**Action item**
Only the lines from the start of the data through the line containing "- Database seeding scripts" should be written out, exactly as they are, with both ends included and the pictures left out.

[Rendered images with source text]
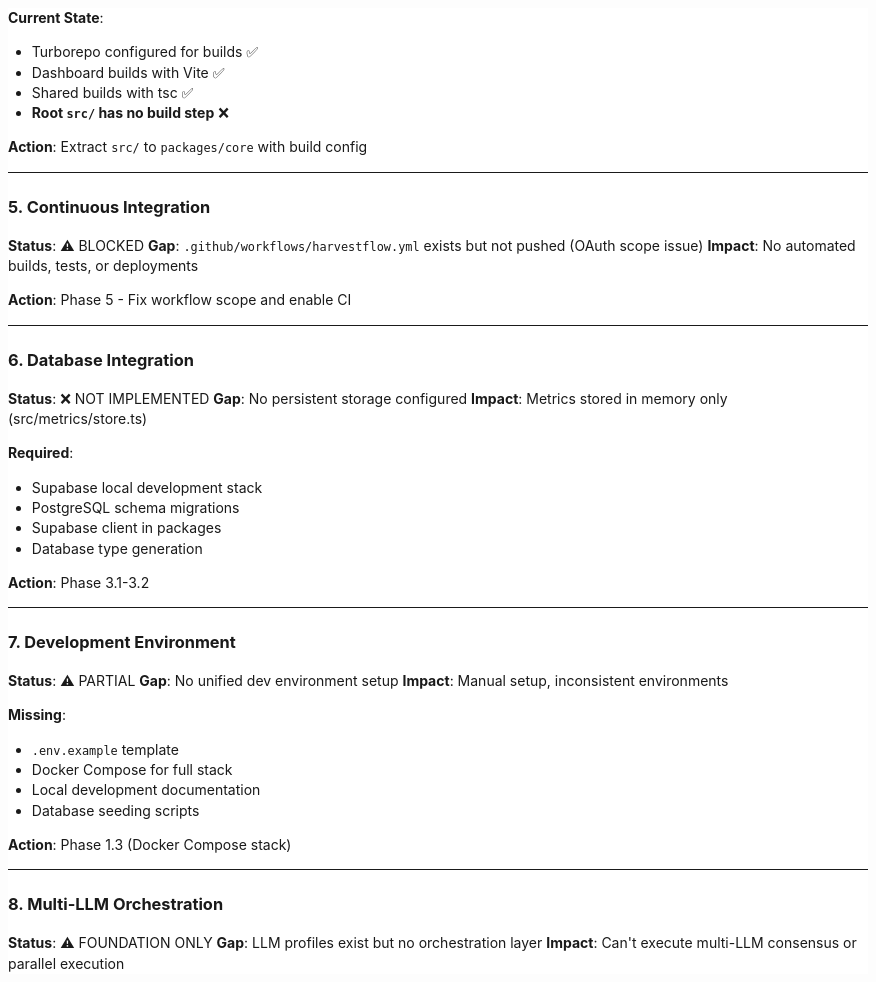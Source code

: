 **Current State**:
- Turborepo configured for builds ✅
- Dashboard builds with Vite ✅
- Shared builds with tsc ✅
- **Root `src/` has no build step** ❌

**Action**: Extract `src/` to `packages/core` with build config

---

### 5. Continuous Integration
**Status**: ⚠️ BLOCKED
**Gap**: `.github/workflows/harvestflow.yml` exists but not pushed (OAuth scope issue)
**Impact**: No automated builds, tests, or deployments

**Action**: Phase 5 - Fix workflow scope and enable CI

---

### 6. Database Integration
**Status**: ❌ NOT IMPLEMENTED
**Gap**: No persistent storage configured
**Impact**: Metrics stored in memory only (src/metrics/store.ts)

**Required**:
- Supabase local development stack
- PostgreSQL schema migrations
- Supabase client in packages
- Database type generation

**Action**: Phase 3.1-3.2

---

### 7. Development Environment
**Status**: ⚠️ PARTIAL
**Gap**: No unified dev environment setup
**Impact**: Manual setup, inconsistent environments

**Missing**:
- `.env.example` template
- Docker Compose for full stack
- Local development documentation
- Database seeding scripts

**Action**: Phase 1.3 (Docker Compose stack)

---

### 8. Multi-LLM Orchestration
**Status**: ⚠️ FOUNDATION ONLY
**Gap**: LLM profiles exist but no orchestration layer
**Impact**: Can't execute multi-LLM consensus or parallel execution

**Reply**
Source code

: **Current State**:
- Turborepo configured for builds ✅
- Dashboard builds with Vite ✅
- Shared builds with tsc ✅
- **Root `src/` has no build step** ❌

**Action**: Extract `src/` to `packages/core` with build config

---

### 5. Continuous Integration
**Status**: ⚠️ BLOCKED
**Gap**: `.github/workflows/harvestflow.yml` exists but not pushed (OAuth scope issue)
**Impact**: No automated builds, tests, or deployments

**Action**: Phase 5 - Fix workflow scope and enable CI

---

### 6. Database Integration
**Status**: ❌ NOT IMPLEMENTED
**Gap**: No persistent storage configured
**Impact**: Metrics stored in memory only (src/metrics/store.ts)

**Required**:
- Supabase local development stack
- PostgreSQL schema migrations
- Supabase client in packages
- Database type generation

**Action**: Phase 3.1-3.2

---

### 7. Development Environment
**Status**: ⚠️ PARTIAL
**Gap**: No unified dev environment setup
**Impact**: Manual setup, inconsistent environments

**Missing**:
- `.env.example` template
- Docker Compose for full stack
- Local development documentation
- Database seeding scripts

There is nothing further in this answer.